Items listed in a dataset:
====

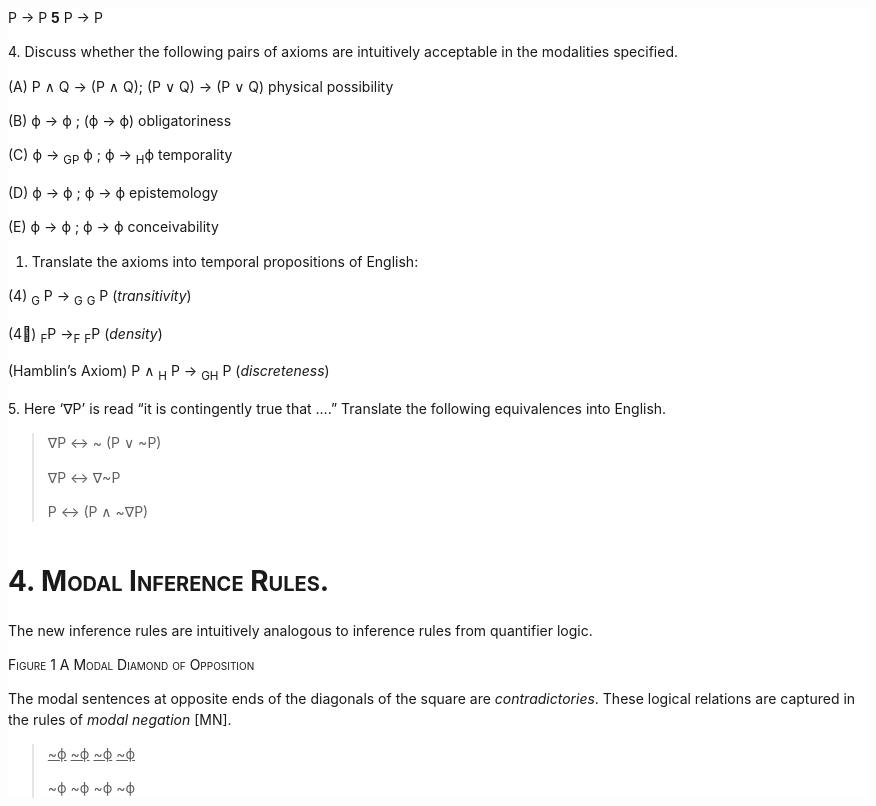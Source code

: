 <td>P → P</td>
<td></td>
</tr>
<tr class="odd">
<td><strong>5</strong></td>
<td>P → P</td>
<td></td>
</tr>
</tbody>
</table>

4\. Discuss whether the following pairs of axioms are intuitively
acceptable in the modalities specified.

\(A\) P ∧ Q → (P ∧ Q); (P ∨ Q) → (P ∨ Q) physical possibility

\(B\) ϕ → ϕ ; (ϕ → ϕ) obligatoriness

\(C\) ϕ → <sub>GP</sub> ϕ ; ϕ → <sub>H</sub>ϕ temporality

\(D\) ϕ → ϕ ; ϕ → ϕ epistemology

\(E\) ϕ → ϕ ; ϕ → ϕ conceivability

1.  Translate the axioms into temporal propositions of English:

\(4\) <sub>G</sub> P → <sub>G</sub> <sub>G</sub> P (*transitivity*)

(4) <sub>F</sub>P →<sub>F</sub> <sub>F</sub>P (*density*)

(Hamblin’s Axiom) P ∧ <sub>H</sub> P → <sub>GH</sub> P (*discreteness*)

5\. Here ‘∇P’ is read “it is contingently true that ….” Translate the
following equivalences into English.

> ∇P ↔ ~ (P ∨ ~P)
>
> ∇P ↔ ∇~P
>
> P ↔ (P ∧ ~∇P)

# <span class="smallcaps">4. Modal Inference Rules.</span> 

The new inference rules are intuitively analogous to inference rules
from quantifier logic.

<span id="_Toc341185743"
class="anchor"></span><span class="smallcaps">Figure 1 A Modal Diamond
of Opposition</span>

The modal sentences at opposite ends of the diagonals of the square are
*contradictories*. These logical relations are captured in the rules of
*modal negation* \[MN\].

> <u>~ϕ</u> <u>~ϕ</u> <u>~ϕ</u> <u>~ϕ</u>
>
> ~ϕ ~ϕ ~ϕ ~ϕ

====

Assigned task
Output the records above unchanged, minus their pictures.

Written response
Source code

: <td>P → P</td>
<td></td>
</tr>
<tr class="odd">
<td><strong>5</strong></td>
<td>P → P</td>
<td></td>
</tr>
</tbody>
</table>

4\. Discuss whether the following pairs of axioms are intuitively
acceptable in the modalities specified.

\(A\) P ∧ Q → (P ∧ Q); (P ∨ Q) → (P ∨ Q) physical possibility

\(B\) ϕ → ϕ ; (ϕ → ϕ) obligatoriness

\(C\) ϕ → <sub>GP</sub> ϕ ; ϕ → <sub>H</sub>ϕ temporality

\(D\) ϕ → ϕ ; ϕ → ϕ epistemology

\(E\) ϕ → ϕ ; ϕ → ϕ conceivability

1.  Translate the axioms into temporal propositions of English:

\(4\) <sub>G</sub> P → <sub>G</sub> <sub>G</sub> P (*transitivity*)

(4) <sub>F</sub>P →<sub>F</sub> <sub>F</sub>P (*density*)

(Hamblin’s Axiom) P ∧ <sub>H</sub> P → <sub>GH</sub> P (*discreteness*)

5\. Here ‘∇P’ is read “it is contingently true that ….” Translate the
following equivalences into English.

> ∇P ↔ ~ (P ∨ ~P)
>
> ∇P ↔ ∇~P
>
> P ↔ (P ∧ ~∇P)

# <span class="smallcaps">4. Modal Inference Rules.</span> 

The new inference rules are intuitively analogous to inference rules
from quantifier logic.

<span id="_Toc341185743"
class="anchor"></span><span class="smallcaps">Figure 1 A Modal Diamond
of Opposition</span>

The modal sentences at opposite ends of the diagonals of the square are
*contradictories*. These logical relations are captured in the rules of
*modal negation* \[MN\].

> <u>~ϕ</u> <u>~ϕ</u> <u>~ϕ</u> <u>~ϕ</u>
>
> ~ϕ ~ϕ ~ϕ ~ϕ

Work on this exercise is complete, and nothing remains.